Это было сильнее ее. Эрмин чувствовала необходимость оправдать отъезд Тошана, ей казалось необъяснимым, почему он все-таки ее покинул. Если Овид Лафлер будет приводить ей те же доводы, что и Пьер, это только вызовет в ней обиду, поднимающуюся всякий раз, когда она вспоминала о решении своего любимого.

— Каждый человек свободен в своем выборе, — ответил тот. — Я считаю, что то, что я делаю здесь, не менее важно, чем приобретение навыков владения оружием. Лично я — пацифист. Отсюда идет мое желание обучать детей монтанье и открывать перед ними лучшее будущее. У грамотных людей больше возможностей. Это мое, пусть и скромное, поле боя. Слишком много индейских ребятишек оторвано от родителей и заперто в закрытых школах. Они жестоко страдают в этих заведениях.

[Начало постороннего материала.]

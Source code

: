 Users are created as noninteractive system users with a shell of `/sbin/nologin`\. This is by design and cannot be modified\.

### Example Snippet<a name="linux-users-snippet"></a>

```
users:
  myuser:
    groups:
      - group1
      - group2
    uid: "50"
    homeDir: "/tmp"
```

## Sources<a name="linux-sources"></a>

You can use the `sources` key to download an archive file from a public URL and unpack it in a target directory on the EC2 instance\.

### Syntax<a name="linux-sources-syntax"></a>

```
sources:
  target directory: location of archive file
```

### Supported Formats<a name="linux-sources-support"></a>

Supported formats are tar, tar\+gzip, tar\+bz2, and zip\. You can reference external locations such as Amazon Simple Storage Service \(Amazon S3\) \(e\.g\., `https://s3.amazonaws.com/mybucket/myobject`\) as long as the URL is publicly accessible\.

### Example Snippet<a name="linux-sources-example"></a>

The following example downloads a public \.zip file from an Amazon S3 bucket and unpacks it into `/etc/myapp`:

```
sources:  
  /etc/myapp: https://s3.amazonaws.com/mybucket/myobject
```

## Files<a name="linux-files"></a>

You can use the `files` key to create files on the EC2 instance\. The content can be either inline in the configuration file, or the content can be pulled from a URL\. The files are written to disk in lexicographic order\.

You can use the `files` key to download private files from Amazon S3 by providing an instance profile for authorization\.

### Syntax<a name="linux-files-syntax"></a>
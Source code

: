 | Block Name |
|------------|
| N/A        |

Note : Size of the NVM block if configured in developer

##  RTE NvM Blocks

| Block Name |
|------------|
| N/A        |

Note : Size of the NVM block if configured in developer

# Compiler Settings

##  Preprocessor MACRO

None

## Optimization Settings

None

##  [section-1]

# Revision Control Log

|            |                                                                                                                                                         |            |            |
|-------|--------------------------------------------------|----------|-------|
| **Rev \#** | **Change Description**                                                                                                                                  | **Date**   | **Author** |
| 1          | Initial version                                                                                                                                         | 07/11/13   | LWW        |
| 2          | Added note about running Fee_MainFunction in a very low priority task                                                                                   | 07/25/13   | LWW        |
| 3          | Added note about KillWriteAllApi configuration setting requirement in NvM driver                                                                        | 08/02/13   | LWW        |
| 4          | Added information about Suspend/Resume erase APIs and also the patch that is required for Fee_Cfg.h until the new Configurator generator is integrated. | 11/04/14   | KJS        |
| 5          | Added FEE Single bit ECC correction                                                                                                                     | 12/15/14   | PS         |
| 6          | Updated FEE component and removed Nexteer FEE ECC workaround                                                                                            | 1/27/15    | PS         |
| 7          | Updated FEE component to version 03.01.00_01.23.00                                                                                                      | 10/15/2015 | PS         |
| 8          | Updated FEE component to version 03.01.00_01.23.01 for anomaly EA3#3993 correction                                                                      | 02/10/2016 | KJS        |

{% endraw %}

Эрмин была поражена. Она заметила изысканную манеру речи Овида, практически полное отсутствие местного акцента. Ее потрясли его убеждения.

— Я восхищаюсь вами, — призналась она.

— Я редко излагаю вслух свои мысли. Но вы — не такая, как все. Мне кажется, вы способны понять, поскольку вышли замуж за метиса и проявляете такую искреннюю привязанность к незаконной дочери Талы. А впрочем, кто сможет устоять перед очарованием Кионы?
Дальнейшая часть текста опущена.